We cannot rely on business.  Most businesses are larger multi-nationals.  Being multi-national they are more like small countries and less beholding to their country of origin especially in the case of US companies.  In their ever striving for more sales and profits, they have moved manufacturing hither and yon.  They are out to grow their companies and create wealth for their shareholders and their senior management teams.   This will take precedence over anything remotely altruistic like creating jobs and bolstering the US economy.  The notion of what is good for business is good for the country may be less true than ever.
I freely admit that macro-economics drive this behavior and that companies would not survive if they did not behave as they have in the past twenty years.  I freely admit that I sometimes scare myself with my socialist sounding rhetoric.  Truly, I do not feel socialist but rather am very interested in finding ways to create an environment that is indeed good for the country and good for business.  I just do not see nor hear anything remotely like that coming from Washington and it really ticks me off.

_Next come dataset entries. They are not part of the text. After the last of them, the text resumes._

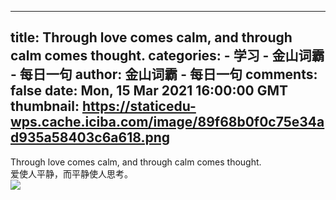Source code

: 
---
title: Through love comes calm, and through calm comes thought.
categories: 
    - 学习
    - 金山词霸 - 每日一句
author: 金山词霸 - 每日一句
comments: false
date: Mon, 15 Mar 2021 16:00:00 GMT
thumbnail: https://staticedu-wps.cache.iciba.com/image/89f68b0f0c75e34ad935a58403c6a618.png
---

<div>   
Through love comes calm, and through calm comes thought.<br>爱使人平静，而平静使人思考。<br><img src="https://staticedu-wps.cache.iciba.com/image/89f68b0f0c75e34ad935a58403c6a618.png" referrerpolicy="no-referrer">  
</div>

Europe is no better than the US.  They might even be in worse shape with Greece, Portugal, and now Italy showing major cracks in their economies.  People there want all of the benefits they enjoy but do not want to do what is required to pay the bills for the services and benefits. It is a tough situation.  Part of the reason, I believe our economy coming out of the recession will be like the European countries is because they have probably more service and less manufacturing for longer than we have.  I read an interesting fact in the July 18th New Yorker.  It seems that in Greece, not paying ones fair share of taxes is a national pastime.  It made me think of the Armenians in California.  They operate on a cash is king basis because they do not charge and pay sales tax.  Yet, both in Greece and California people want and express the high level of civil services they are used to, they just do not want to pay for them.  
A sobering reckoning is probably overdue.  This freaks me out a little.